‘Maskaralar’ ve ‘Maskaralık’ üzerine 3

28 Temmuz 2016 Perşembe

İsmet Paşa 22 Şubatçılara “Kan dökmeden silahlarını teslim ederlerse kendilerine dokunulmayacağını, sadece harekâta katılanların tümünü emekliye sevk edeceğini” bildirmiş ve büyük bir felakete dönüşebilecek olan kardeş katliamını engellemişti.

***

Ne yazık ki, emekli edilen Talat Aydemir bu olaydan ders almadı, “maskaralığını” 1 yıl sonra 21 Mayıs’ta yeniden denedi:
Resmi üniformasıyla Harbiye’ye geldi, öğrencileri sahaya çıkardı, Süvari Birliği Komutanı Fethi Gürcan’la birlikte yeniden bir harekâta girişti; İlhan Baş komutasındaki bir tank birliği Ankara radyo evini ele geçirdi.
Başbakan İsmet Paşa olayı duyduğunda aynı sözü söylemişti:
“Maskaralar, radyoya baskın yaptılar.
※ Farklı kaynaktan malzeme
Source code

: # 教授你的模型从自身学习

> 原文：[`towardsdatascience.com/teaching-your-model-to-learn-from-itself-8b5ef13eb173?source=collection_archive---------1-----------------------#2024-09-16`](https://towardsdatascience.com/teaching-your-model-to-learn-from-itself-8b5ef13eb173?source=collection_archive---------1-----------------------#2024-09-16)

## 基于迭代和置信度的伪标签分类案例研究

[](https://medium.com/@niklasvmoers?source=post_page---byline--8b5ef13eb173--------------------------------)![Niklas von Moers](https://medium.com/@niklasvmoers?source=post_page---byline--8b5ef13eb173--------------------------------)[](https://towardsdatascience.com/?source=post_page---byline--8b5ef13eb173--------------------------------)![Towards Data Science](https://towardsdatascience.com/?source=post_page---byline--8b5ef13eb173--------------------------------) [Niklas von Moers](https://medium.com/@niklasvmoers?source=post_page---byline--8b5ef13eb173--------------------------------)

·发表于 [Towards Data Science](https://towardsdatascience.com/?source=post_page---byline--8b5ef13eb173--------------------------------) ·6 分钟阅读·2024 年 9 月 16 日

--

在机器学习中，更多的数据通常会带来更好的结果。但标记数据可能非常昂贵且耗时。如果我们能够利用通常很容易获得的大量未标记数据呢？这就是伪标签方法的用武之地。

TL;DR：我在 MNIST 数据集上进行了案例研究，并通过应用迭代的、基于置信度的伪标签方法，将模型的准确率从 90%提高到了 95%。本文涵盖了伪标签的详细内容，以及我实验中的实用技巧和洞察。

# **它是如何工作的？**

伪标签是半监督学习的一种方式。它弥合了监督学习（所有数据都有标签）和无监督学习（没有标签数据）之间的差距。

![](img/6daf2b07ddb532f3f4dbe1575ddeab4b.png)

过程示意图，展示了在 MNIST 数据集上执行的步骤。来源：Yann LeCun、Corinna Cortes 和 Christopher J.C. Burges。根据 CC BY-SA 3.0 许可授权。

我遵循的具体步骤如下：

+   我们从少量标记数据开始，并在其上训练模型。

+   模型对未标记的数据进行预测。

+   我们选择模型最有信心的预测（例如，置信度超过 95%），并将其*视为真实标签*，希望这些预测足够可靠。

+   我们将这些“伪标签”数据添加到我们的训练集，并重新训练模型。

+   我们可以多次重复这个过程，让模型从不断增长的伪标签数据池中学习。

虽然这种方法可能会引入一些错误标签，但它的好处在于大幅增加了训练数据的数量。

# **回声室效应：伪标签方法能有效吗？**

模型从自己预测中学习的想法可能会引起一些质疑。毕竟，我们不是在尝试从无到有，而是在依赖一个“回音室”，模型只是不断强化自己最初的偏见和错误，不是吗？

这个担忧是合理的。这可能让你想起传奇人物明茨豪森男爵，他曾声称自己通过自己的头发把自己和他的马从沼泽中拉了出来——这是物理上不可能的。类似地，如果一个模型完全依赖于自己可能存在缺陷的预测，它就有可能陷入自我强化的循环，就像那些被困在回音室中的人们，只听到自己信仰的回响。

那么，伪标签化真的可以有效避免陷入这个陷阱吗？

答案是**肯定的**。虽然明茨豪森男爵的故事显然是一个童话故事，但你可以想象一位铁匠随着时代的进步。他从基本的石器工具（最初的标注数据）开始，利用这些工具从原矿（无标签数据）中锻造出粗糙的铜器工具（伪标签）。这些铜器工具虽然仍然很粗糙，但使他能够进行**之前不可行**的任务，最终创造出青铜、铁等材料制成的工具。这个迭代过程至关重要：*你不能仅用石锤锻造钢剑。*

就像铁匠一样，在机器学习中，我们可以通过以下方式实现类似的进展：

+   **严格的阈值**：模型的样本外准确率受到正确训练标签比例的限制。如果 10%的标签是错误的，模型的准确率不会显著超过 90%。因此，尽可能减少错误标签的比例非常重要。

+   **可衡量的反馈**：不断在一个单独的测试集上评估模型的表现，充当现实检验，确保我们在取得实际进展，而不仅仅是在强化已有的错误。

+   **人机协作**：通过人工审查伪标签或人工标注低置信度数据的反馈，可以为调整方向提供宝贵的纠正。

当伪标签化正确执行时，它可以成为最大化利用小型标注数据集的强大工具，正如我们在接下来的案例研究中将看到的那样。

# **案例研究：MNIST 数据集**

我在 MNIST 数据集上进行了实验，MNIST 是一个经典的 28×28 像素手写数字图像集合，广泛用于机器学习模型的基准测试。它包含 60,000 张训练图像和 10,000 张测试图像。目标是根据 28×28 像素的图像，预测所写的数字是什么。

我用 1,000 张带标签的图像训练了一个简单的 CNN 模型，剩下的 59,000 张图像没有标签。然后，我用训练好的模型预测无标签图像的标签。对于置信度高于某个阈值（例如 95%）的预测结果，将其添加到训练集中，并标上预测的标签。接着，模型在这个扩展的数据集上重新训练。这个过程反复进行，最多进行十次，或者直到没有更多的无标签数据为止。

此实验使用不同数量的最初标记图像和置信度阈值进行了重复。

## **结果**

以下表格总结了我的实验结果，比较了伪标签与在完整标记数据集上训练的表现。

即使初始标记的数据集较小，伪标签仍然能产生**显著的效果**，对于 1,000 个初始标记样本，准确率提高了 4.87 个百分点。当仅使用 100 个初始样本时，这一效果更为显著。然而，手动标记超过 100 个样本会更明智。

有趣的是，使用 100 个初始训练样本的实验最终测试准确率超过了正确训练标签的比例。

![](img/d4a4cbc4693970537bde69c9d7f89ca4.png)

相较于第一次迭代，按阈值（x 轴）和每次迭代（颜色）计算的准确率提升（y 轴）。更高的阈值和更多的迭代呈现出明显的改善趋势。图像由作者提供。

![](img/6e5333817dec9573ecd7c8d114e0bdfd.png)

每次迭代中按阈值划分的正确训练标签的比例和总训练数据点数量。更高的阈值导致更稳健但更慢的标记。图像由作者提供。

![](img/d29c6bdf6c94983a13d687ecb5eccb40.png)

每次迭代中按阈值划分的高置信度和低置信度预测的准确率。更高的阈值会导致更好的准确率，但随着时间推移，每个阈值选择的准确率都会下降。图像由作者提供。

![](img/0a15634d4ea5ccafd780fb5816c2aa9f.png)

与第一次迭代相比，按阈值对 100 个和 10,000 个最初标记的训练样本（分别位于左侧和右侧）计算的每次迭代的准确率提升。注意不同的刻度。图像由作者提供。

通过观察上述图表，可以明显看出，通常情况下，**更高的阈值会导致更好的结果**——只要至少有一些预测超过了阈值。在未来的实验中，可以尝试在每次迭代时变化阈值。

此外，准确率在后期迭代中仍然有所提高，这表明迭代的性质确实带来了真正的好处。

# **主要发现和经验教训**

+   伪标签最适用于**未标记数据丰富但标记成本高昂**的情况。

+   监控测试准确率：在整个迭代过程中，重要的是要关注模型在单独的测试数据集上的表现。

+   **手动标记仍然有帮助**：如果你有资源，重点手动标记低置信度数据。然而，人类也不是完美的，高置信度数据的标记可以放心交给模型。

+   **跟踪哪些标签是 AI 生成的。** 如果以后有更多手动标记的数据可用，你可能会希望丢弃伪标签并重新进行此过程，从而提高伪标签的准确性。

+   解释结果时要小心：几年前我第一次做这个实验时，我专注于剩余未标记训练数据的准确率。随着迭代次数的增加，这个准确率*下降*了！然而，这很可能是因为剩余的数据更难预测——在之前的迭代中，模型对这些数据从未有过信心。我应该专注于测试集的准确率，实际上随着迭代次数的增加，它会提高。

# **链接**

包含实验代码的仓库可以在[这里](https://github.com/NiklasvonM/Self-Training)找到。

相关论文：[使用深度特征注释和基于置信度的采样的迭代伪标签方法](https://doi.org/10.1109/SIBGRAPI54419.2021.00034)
Küçük bir grup. Gösteririm ben onlara” dedi.
Bu kez ihtilalcileri affetmedi. Aydemir ve Gürcan idam edildi.

***

Ankara küçük yerdi o zamanlar; herkesin her olayda bir akrabası veya tanıdığı vardı:
Babam, Oğlum, Torunum adlı kitabımda anlatmıştım:
27 Mayıs 1960’ta bir teyzemin kocası askerdi, bir halamın kocası ise Demokrat Parti milletvekili; sembolik olarak “Biri ötekini hapse attı” diyebiliriz.
Sadece 27 Mayıs’ı değil, 21 Mayıs’ı da bizzat yaşadım:
Fethi Gürcan’ın süvari birliği, o gece, Maltepe’deki Koç Öğrenci Yurdu’nun önünden geçti.
Ben o sırada Siyasal Bilgiler son sınıftaydım; girişimi duymuştuk; tavrımızı belirtmek için pencerelere üşüşüp “Yaşasın hükümet”, “Yaşasın İsmet Paşa” diye bağırmıştık.
Sonradan bacanağım olan Yüzbaşı Erol, 28. Tümen Komutanı Nuri Hazer Paşa ile birlikte, 21 Mayıs girişimini bastırmakta fiilen görev yapmış:
Tompson elinde, cipe atlayıp Hazer Paşa’yla birlikte Harbiye’ye ve radyo evine nasıl gittiklerini, oralarda yaşadıkları gerilimli anları, kendi canını ortaya koyarak yaptığı duygusal konuşma ve eylemlerle can kayıplarını nasıl önlediğini uzun uzun anlatırdı.
Bugün bir dünürüm de, o sırada öğrenci olduğu için Harbiye’den atılanlardan...
Kendilerine tanınan üniversiteye giriş hakkından yararlanıp ziraat okumuş, profesör olmuş değerli bir bilim insanı; zaten gönülsüz olarak katıldıkları harekât sırasında silahlarını bırakıp çalılıklar arasında kaybolarak nasıl teslim olduklarını anlatır.
En ilginci de, radyo evini basan, tank komutanı İlhan Baş’ın öyküsüdür:
Ordudan emekli edildikten sonra sınava girmiş, TRT elemanı olmuş ve zaman içinde terfi ederek radyo evine müdür atanmıştır!
Allah rahmet eylesin, müstesna bir insandı: “Tankla alamadığım radyo evini, sınavla aldım” der, bu serüveni, “demokrasinin”, “hukuk devletinin” “hoşgörünün” ve “bağışlanmanın” önemini vurgulamak için anlatırdı.

***

Darbeler, karşıdarbeler, acımasızdır, toptancıdır: Daima “kurunun yanında yaş da yanar”...
Toplumda yıllarca kanayan, onulmaz yaralar açılır.
Şimdi, ne yazık ki zaten kana bulanmış olan 15 Temmuz 2016 Cemaat maskaralığından sonra da böyle bir hesaplaşma dönemine girmiş bulunuyoruz.
Dilerim:
Yargıda, üniversitelerde, medyada ve bürokraside yapılan “temizlik” sırasında haksız yere insanların hayatları karartılmaz...
İktidar, “Allahın lütfu” dediği bu maskaralığı, tefessüh etmiş olan devleti yeniden çağdaş bir yapıya kavuşturmak için kullanır...
Ve ülke bu bunalımdan, demokrasiyi sakatlayarak değil, güçlendirerek çıkar!